OLYMPIA — Gov. Jay Inslee has commuted the sentences of more than 125 people on community supervision whose drug convictions have been deemed unconstitutional by the Washington Supreme Court.
That is part of a broader push to grant as many as 1,200 commutations for people on supervision whose convictions were invalidated by the court’s ruling in February, Inslee announced Monday.
“I am committed to doing what I can to try to remedy the situation and assist the courts who are doing what they can to get through this backlog of cases,” Inslee said in a news statement.
Known as the Blake decision, the court overturned Washington’s felony drug-possession statute and rendered invalid decades of convictions.
The ruling has made thousands of people eligible to get their records cleared and get paid back for legal financial obligations they paid while incarcerated or on supervision.
But the decision — welcomed by those critical of the decades-long war on drugs — has added to a backlog in the courts, which are already facing delays after the COVID-19 pandemic ground proceedings to a halt.
This spring, Inslee issued commutations to the handful of incarcerated people serving prison terms solely due to the overturned statute.

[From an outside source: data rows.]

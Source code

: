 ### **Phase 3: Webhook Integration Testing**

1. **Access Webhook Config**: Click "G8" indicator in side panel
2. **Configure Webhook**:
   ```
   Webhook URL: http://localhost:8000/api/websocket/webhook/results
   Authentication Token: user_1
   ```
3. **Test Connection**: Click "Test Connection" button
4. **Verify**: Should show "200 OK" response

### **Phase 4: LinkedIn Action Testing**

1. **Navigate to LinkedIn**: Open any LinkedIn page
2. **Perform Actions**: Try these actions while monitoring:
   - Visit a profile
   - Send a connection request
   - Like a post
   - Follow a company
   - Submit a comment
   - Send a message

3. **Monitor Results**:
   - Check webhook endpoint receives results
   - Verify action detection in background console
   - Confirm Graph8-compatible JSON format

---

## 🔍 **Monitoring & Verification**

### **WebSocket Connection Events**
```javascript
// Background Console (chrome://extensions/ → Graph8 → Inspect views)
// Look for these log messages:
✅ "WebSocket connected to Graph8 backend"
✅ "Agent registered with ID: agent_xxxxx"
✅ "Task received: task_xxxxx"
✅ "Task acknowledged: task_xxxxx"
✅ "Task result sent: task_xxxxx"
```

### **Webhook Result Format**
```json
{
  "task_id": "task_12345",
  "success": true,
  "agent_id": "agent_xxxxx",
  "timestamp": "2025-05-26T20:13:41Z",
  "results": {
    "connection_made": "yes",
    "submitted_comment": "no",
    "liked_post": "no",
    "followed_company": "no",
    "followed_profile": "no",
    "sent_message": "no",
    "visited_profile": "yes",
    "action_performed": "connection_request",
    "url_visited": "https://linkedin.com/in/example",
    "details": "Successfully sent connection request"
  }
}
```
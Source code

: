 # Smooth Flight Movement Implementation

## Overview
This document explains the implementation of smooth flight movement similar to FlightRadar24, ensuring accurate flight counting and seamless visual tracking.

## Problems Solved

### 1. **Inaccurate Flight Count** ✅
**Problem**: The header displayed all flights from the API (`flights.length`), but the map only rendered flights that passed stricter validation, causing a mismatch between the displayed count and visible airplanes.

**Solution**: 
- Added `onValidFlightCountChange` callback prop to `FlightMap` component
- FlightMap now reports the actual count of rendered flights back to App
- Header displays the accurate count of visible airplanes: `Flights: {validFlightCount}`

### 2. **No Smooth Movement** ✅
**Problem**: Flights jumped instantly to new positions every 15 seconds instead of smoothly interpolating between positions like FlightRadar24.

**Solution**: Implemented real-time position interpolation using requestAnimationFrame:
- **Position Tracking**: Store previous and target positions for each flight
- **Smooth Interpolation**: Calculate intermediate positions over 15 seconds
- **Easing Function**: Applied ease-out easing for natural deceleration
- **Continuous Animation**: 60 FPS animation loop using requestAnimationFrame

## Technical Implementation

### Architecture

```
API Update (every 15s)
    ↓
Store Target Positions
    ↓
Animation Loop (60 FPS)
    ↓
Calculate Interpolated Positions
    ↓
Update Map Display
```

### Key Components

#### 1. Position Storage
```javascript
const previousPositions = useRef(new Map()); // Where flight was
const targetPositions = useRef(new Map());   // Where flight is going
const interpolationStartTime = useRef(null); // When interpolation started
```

Now, the governor’s office is allowing certain people convicted under the statute to petition directly for commutations: The petition form created for this latest round is being circulated among those on community supervision who only have felony drug-possession convictions, according to Inslee’s office.
The petitions are being distributed by the state Department of Corrections.
The petition form also directs DOC to stop collecting legal-financial obligations — the fines and fees imposed on top of a criminal sentence — according to Inslee spokesperson Mike Faulk. Individuals will still have to go through the courts, however, to get back money they have already paid.
As of Monday afternoon, the governor has signed 129 commutations for this latest round, Faulk wrote in an email, and “new orders are being issued daily at this point, between 15 and 30 a day.”